YOUR OBJECTIVE. Among the records, which lines include "status"? List them.
:: SUPPLIED INFORMATION
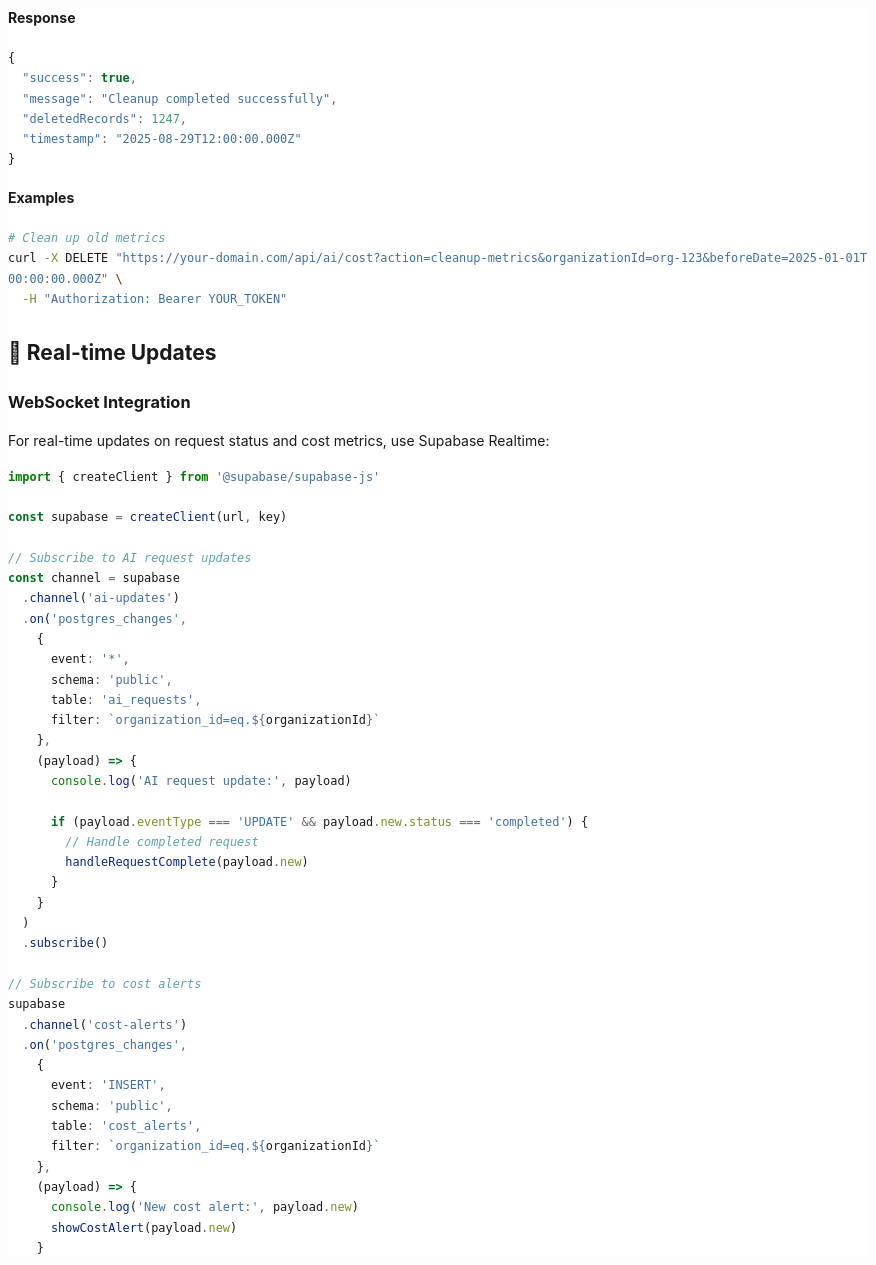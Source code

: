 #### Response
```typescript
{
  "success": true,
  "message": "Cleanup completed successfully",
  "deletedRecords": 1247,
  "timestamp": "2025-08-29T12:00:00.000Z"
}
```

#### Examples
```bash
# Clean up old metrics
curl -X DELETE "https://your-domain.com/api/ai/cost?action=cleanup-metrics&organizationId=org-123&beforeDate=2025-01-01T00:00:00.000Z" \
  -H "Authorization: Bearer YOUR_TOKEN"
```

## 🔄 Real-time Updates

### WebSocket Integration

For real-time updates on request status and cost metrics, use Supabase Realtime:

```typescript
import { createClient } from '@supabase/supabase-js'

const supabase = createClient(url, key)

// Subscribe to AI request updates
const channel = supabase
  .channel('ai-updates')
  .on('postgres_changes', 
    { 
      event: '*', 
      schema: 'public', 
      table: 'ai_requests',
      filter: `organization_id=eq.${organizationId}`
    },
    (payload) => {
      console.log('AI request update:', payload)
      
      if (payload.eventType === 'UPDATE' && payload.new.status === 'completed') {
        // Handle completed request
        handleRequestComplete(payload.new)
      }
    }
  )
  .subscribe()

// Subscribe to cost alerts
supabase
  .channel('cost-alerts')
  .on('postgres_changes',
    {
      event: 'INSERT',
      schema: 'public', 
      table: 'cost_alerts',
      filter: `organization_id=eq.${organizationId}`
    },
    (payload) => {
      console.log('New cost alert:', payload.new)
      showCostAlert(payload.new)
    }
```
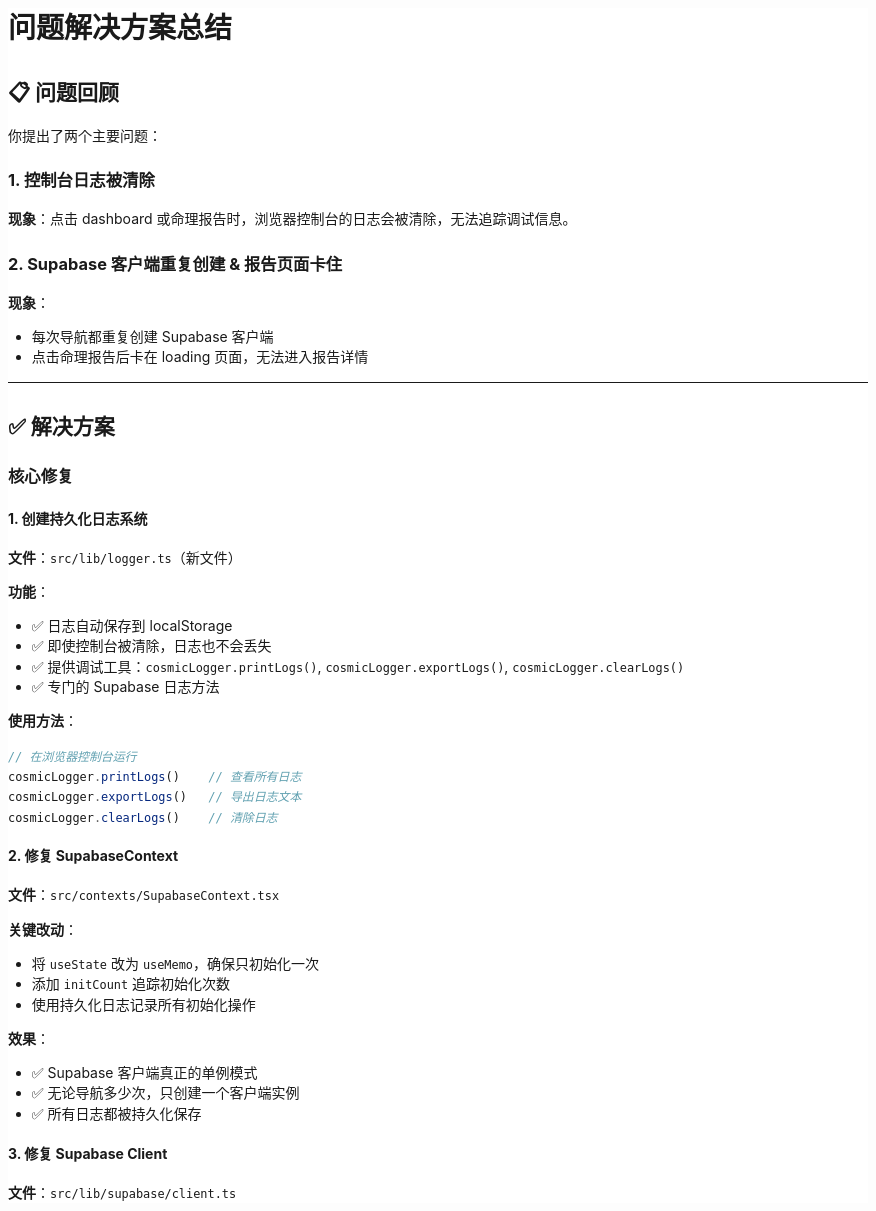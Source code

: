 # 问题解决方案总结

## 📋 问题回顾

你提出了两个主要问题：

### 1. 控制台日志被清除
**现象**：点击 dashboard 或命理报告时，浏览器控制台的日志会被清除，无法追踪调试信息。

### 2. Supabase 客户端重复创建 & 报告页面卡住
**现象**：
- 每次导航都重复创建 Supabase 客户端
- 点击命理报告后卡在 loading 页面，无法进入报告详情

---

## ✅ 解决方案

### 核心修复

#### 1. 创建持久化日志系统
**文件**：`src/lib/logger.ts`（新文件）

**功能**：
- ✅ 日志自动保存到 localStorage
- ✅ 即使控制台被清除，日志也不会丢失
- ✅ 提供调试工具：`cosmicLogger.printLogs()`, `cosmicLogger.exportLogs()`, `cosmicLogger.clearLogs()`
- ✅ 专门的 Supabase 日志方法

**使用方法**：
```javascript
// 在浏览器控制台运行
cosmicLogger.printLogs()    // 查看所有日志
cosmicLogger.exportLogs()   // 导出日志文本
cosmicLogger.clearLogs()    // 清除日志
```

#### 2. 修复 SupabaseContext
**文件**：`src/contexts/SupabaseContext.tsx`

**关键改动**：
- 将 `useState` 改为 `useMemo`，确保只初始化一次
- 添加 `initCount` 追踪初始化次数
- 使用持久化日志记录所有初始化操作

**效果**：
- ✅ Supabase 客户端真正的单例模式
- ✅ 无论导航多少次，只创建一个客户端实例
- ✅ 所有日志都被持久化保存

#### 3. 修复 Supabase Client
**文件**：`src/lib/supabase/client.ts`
::::
TASK RESULT.
For real-time updates on request status and cost metrics, use Supabase Realtime:
      if (payload.eventType === 'UPDATE' && payload.new.status === 'completed') {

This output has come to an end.